While India’s shipping ministry appears to be optimistic about the success of its port privatization plans, the ground reality presents an entirely different picture with the annual target for awarding port contracts being missed repeatedly.
So much so that Prime Minister Manmohan Singh stopped short of setting an annual target for awarding port projects for the fiscal that began on 1 April, unlike in the previous two years.
Of the proposed two new ports—one in Andhra Pradesh and the other in West Bengal—he directed the shipping ministry to award only one over the next six months at a review meeting of infrastructure ministries held on 28 June. Projects awarded at very high revenue share quotations have failed to progress after the successful bidder realized the project was unviable at that rate, as in the case of the fourth container terminal at Jawaharlal Nehru port, near Mumbai, and had to be scrapped. At Ennore port, the successful bidder for a container terminal abandoned the contract after failing to get bank funding due to the high revenue share it had quoted in the tender.

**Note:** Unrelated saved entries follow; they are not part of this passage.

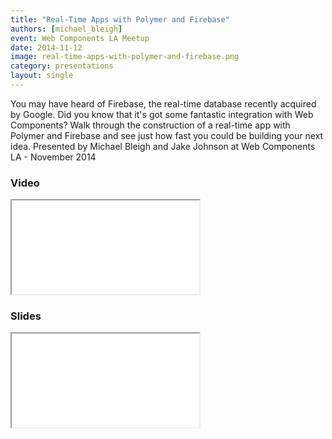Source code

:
 ```yaml
---
title: "Real-Time Apps with Polymer and Firebase"
authors: [michael_bleigh]
event: Web Components LA Meetup
date: 2014-11-12
image: real-time-apps-with-polymer-and-firebase.png
category: presentations
layout: single
---
```


You may have heard of Firebase, the real-time database recently acquired by Google. Did you know that it's got some fantastic integration with Web Components? Walk through the construction of a real-time app with Polymer and Firebase and see just how fast you could be building your next idea. Presented by Michael Bleigh and Jake Johnson at Web Components LA - November 2014

<!-- Excerpt -->

### Video

<div class="iframe-wrap">
    <iframe src="//www.youtube.com/embed/gErWcBdd-F8" itemprop="video"></iframe>
</div>

### Slides

<div class="iframe-wrap">
    <iframe src="//decks.mbleigh.com/polymer-and-firebase#/"></iframe>
</div>
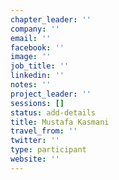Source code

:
 ```yaml
---
chapter_leader: ''
company: ''
email: ''
facebook: ''
image: ''
job_title: ''
linkedin: ''
notes: ''
project_leader: ''
sessions: []
status: add-details
title: Mustafa Kasmani
travel_from: ''
twitter: ''
type: participant
website: ''
---
```


<!-- put more details about participant here -->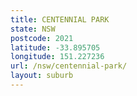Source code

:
 ```yaml
---
title: CENTENNIAL PARK
state: NSW
postcode: 2021
latitude: -33.895705
longitude: 151.227236
url: /nsw/centennial-park/
layout: suburb
---
```

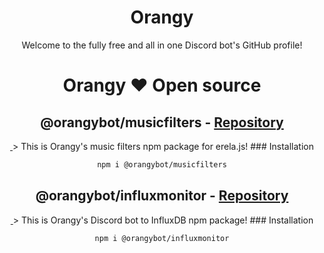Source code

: <div align="center">

# Orangy
Welcome to the fully free and all in one Discord bot's GitHub profile!

# Orangy :heart: Open source
## @orangybot/musicfilters - [Repository](https://github.com/OrangyBot/MusicFilters)
<a href="https://npmjs.com/package/@orangybot/musicfilters" target="_blank">
<img src="https://img.shields.io/npm/dw/@orangybot/musicfilters.svg" alt=""/>
</a>
> This is Orangy's music filters npm package for erela.js!
### Installation
  
```sh
npm i @orangybot/musicfilters
```
  
## @orangybot/influxmonitor - [Repository](https://github.com/OrangyBot/InfluxMonitor)
<a href="https://npmjs.com/package/@orangybot/influxmonitor" target="_blank">
<img src="https://img.shields.io/npm/dw/@orangybot/influxmonitor.svg" alt=""/>
</a>
> This is Orangy's Discord bot to InfluxDB npm package!
### Installation
  
```sh
npm i @orangybot/influxmonitor
```
  
</div>
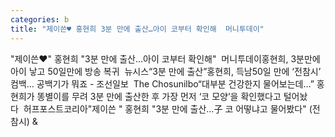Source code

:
 ```yaml
---
categories: b
title: "제이쓴♥ 홍현희 3분 만에 출산…아이 코부터 확인해  머니투데이"
---
```

"제이쓴♥" 홍현희 "3분 만에 출산…아이 코부터 확인해"&nbsp;&nbsp;머니투데이홍현희, 3분만에 아이 낳고 50일만에 방송 복귀&nbsp;&nbsp;뉴시스“3분 만에 출산”홍현희, 득남50일 만에 ‘전참시’ 컴백… 공백기가 뭐죠 - 조선일보&nbsp;&nbsp;The Chosunilbo“대부분 건강한지 물어보는데…” 홍현희가 똥별이를 무려 3분 만에 출산한 후 가장 먼저 ‘코 모양’을 확인했다고 털어놨다&nbsp;&nbsp;허프포스트코리아"제이쓴 " 홍현희 "3분 만에 출산…子 코 어떻냐고 물어봤다" (전참시)&nbsp;&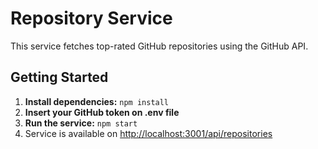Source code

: # Repository Service

This service fetches top-rated GitHub repositories using the GitHub API.

## Getting Started

1. **Install dependencies:**
   ```npm install```
2. **Insert your GitHub token on .env file**
3. **Run the service:**
   ```npm start```
4. Service is available on [http://localhost:3001/api/repositories](http://localhost:3001/api/repositories)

A private container loading facility at Kandla port collapsed last year, just a few years into a 30-year contract, because the port authority did not fulfil its obligations under the contract.

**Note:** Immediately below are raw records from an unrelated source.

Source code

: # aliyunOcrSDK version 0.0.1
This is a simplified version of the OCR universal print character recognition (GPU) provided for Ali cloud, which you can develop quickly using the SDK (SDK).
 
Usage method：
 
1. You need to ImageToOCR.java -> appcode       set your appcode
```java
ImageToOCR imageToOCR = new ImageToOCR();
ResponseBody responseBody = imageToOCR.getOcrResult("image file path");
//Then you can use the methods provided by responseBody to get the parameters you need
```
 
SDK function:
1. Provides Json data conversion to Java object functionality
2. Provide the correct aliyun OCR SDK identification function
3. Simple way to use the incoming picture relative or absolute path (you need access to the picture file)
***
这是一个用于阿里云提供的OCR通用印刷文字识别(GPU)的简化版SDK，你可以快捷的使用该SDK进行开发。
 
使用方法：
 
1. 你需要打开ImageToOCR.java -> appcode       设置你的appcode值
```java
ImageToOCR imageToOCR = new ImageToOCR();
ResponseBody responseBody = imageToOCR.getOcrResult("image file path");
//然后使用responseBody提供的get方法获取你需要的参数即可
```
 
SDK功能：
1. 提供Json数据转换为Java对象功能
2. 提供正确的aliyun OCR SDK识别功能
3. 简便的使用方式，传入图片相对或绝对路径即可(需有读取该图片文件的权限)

Given the general slowdown in the economy, accompanied by low cargo volume and a difficult funding environment, port developers are seen to prefer smaller projects with a lower risk profile. Developers having captive cargo are also increasingly winning port contracts because they are better placed to implement projects without any snags. As India’s port expansion plans face multiple hurdles, the shipping ministry is smug in its belief that all is well, hoping that the tide will turn when the economy improves.

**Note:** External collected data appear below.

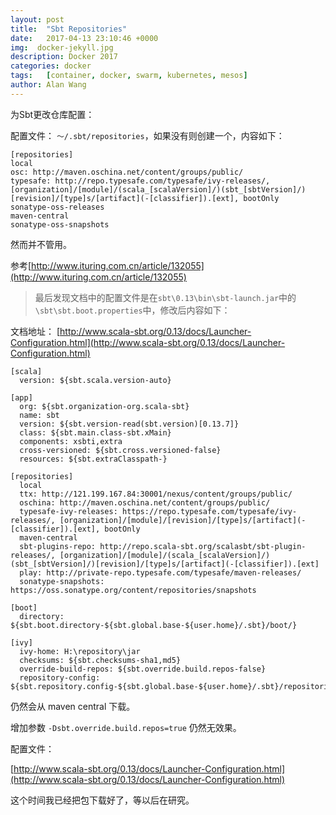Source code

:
 ```yaml
---
layout: post
title:  "Sbt Repositories"
date:   2017-04-13 23:10:46 +0000
img:  docker-jekyll.jpg
description: Docker 2017
categories: docker
tags:   [container, docker, swarm, kubernetes, mesos]
author: Alan Wang
---
```

为Sbt更改仓库配置：

配置文件： `～/.sbt/repositories`，如果没有则创建一个，内容如下：

```
[repositories]
local
osc: http://maven.oschina.net/content/groups/public/
typesafe: http://repo.typesafe.com/typesafe/ivy-releases/, [organization]/[module]/(scala_[scalaVersion]/)(sbt_[sbtVersion]/)[revision]/[type]s/[artifact](-[classifier]).[ext], bootOnly
sonatype-oss-releases
maven-central
sonatype-oss-snapshots
```

然而并不管用。

参考[http://www.ituring.com.cn/article/132055](http://www.ituring.com.cn/article/132055)

> 最后发现文档中的配置文件是在`sbt\0.13\bin\sbt-launch.jar`中的`\sbt\sbt.boot.properties`中，修改后内容如下：

文档地址： [http://www.scala-sbt.org/0.13/docs/Launcher-Configuration.html](http://www.scala-sbt.org/0.13/docs/Launcher-Configuration.html)

```properties
[scala]
  version: ${sbt.scala.version-auto}

[app]
  org: ${sbt.organization-org.scala-sbt}
  name: sbt
  version: ${sbt.version-read(sbt.version)[0.13.7]}
  class: ${sbt.main.class-sbt.xMain}
  components: xsbti,extra
  cross-versioned: ${sbt.cross.versioned-false}
  resources: ${sbt.extraClasspath-}

[repositories]
  local
  ttx: http://121.199.167.84:30001/nexus/content/groups/public/
  oschina: http://maven.oschina.net/content/groups/public/
  typesafe-ivy-releases: https://repo.typesafe.com/typesafe/ivy-releases/, [organization]/[module]/[revision]/[type]s/[artifact](-[classifier]).[ext], bootOnly
  maven-central
  sbt-plugins-repo: http://repo.scala-sbt.org/scalasbt/sbt-plugin-releases/, [organization]/[module]/(scala_[scalaVersion]/)(sbt_[sbtVersion]/)[revision]/[type]s/[artifact](-[classifier]).[ext]
  play: http://private-repo.typesafe.com/typesafe/maven-releases/
  sonatype-snapshots: https://oss.sonatype.org/content/repositories/snapshots

[boot]
  directory: ${sbt.boot.directory-${sbt.global.base-${user.home}/.sbt}/boot/}

[ivy]
  ivy-home: H:\repository\jar
  checksums: ${sbt.checksums-sha1,md5}
  override-build-repos: ${sbt.override.build.repos-false}
  repository-config: ${sbt.repository.config-${sbt.global.base-${user.home}/.sbt}/repositories}
```

仍然会从 maven central 下载。


增加参数 `-Dsbt.override.build.repos=true` 仍然无效果。


配置文件：

[http://www.scala-sbt.org/0.13/docs/Launcher-Configuration.html](http://www.scala-sbt.org/0.13/docs/Launcher-Configuration.html)

这个时间我已经把包下载好了，等以后在研究。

In the ports sector, public-private partnerships (PPPs) are partnerships only in name. That’s because the risks associated with PPP port projects are heavily loaded onto the private developer; there is no proper risk sharing between the two sides. Squeezing out the highest revenue share from private developers is the cornerstone of India’s port privatization programme.
The low bidder turnout and the single-digit price quotations should be a cause for worry for port authorities in awarding contracts because it will lead to allegations of selling port assets cheaply. Secondly, it has sparked fresh demands from port unions that the capacity expansion plan should be financed by the government-owned ports themselves from internal resources without relying on private funds. Unions have opposed the privatization of cargo-handling activities for fear of losing jobs.
Their fears have been borne out by the fact that the number of regular workers at the 12 Union government-controlled ports has fallen below 51,000 from nearly 100,000 about a decade ago when the port privatization programme was flagged off.
The government recently approved several policy decisions to hasten the implementation of highway projects, another sector in which projects have got stuck. These include altering the timeline for stake sales by the original promoters of highway projects and streamlining the environment clearance process.
India’s ports sector could similarly benefit from some policy decisions, such as granting flexibility to port operators to build capacity gradually, depending upon the growth in cargo rather than in one go at the beginning of the contract period, irrespective of volume.
Projects also have to be structured in such a way that they attract more bidders and, more so, competitive price bids. Port projects should also be put to tender only after receiving environmental clearance rather than the other way round, which is currently the norm. This will help insulate the private investor from cost escalations due to delays in statutory approvals. And the sooner the guidelines on a free-pricing regime are announced by the shipping ministry that controls the 12 ports, the better it will be for boosting investor sentiment in the sector.